___ Exercise input ___

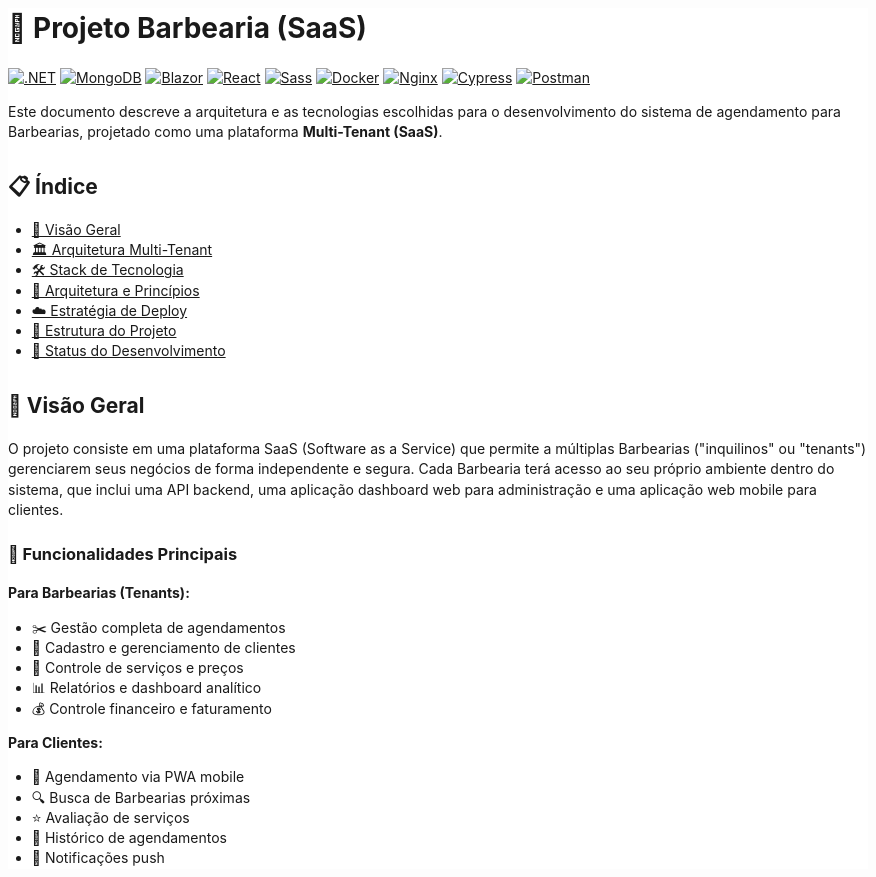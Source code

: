 # 💈 Projeto Barbearia (SaaS)

[![.NET](https://img.shields.io/badge/.NET-8.0-512BD4?style=flat&logo=dotnet)](https://dotnet.microsoft.com/)
[![MongoDB](https://img.shields.io/badge/MongoDB-4EA94B?style=flat&logo=mongodb&logoColor=white)](https://www.mongodb.com/)
[![Blazor](https://img.shields.io/badge/Blazor-512BD4?style=flat&logo=blazor&logoColor=white)](https://blazor.net/)
[![React](https://img.shields.io/badge/React-61DAFB?style=flat&logo=react&logoColor=white)](https://react.dev/)
[![Sass](https://img.shields.io/badge/Sass-CC6699?style=flat&logo=sass&logoColor=white)](https://sass-lang.com/)
[![Docker](https://img.shields.io/badge/Docker-2496ED?style=flat&logo=docker&logoColor=white)](https://www.docker.com/)
[![Nginx](https://img.shields.io/badge/Nginx-009639?style=flat&logo=nginx&logoColor=white)](https://nginx.org/)
[![Cypress](https://img.shields.io/badge/Cypress-17202C?style=flat&logo=cypress&logoColor=white)](https://www.cypress.io/)
[![Postman](https://img.shields.io/badge/Postman-FF6C37?style=flat&logo=postman&logoColor=white)](https://www.postman.com/)

Este documento descreve a arquitetura e as tecnologias escolhidas para o desenvolvimento do sistema de agendamento para Barbearias, projetado como uma plataforma **Multi-Tenant (SaaS)**.

## 📋 Índice

- [🚀 Visão Geral](#-visão-geral)
- [🏛️ Arquitetura Multi-Tenant](#️-arquitetura-multi-tenant-saas)
- [🛠️ Stack de Tecnologia](#️-stack-de-tecnologia)
- [📐 Arquitetura e Princípios](#-arquitetura-e-princípios-de-design)
- [☁️ Estratégia de Deploy](#️-estratégia-de-deploy-cloud)
- [📂 Estrutura do Projeto](#-estrutura-do-projeto)
- [🎯 Status do Desenvolvimento](#-status-atual-do-desenvolvimento)

## 🚀 Visão Geral

O projeto consiste em uma plataforma SaaS (Software as a Service) que permite a múltiplas Barbearias ("inquilinos" ou "tenants") gerenciarem seus negócios de forma independente e segura. Cada Barbearia terá acesso ao seu próprio ambiente dentro do sistema, que inclui uma API backend, uma aplicação dashboard web para administração e uma aplicação web mobile para clientes.

### 🎯 Funcionalidades Principais

**Para Barbearias (Tenants):**
- ✂️ Gestão completa de agendamentos
- 👥 Cadastro e gerenciamento de clientes
- 💼 Controle de serviços e preços
- 📊 Relatórios e dashboard analítico
- 💰 Controle financeiro e faturamento

**Para Clientes:**
- 📱 Agendamento via PWA mobile
- 🔍 Busca de Barbearias próximas
- ⭐ Avaliação de serviços
- 📅 Histórico de agendamentos
- 🔔 Notificações push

___

== Problem details ==
From the data above, copy every line where "Multi" appears.

== Task result ==
Este documento descreve a arquitetura e as tecnologias escolhidas para o desenvolvimento do sistema de agendamento para Barbearias, projetado como uma plataforma **Multi-Tenant (SaaS)**.
- [🏛️ Arquitetura Multi-Tenant](#️-arquitetura-multi-tenant-saas)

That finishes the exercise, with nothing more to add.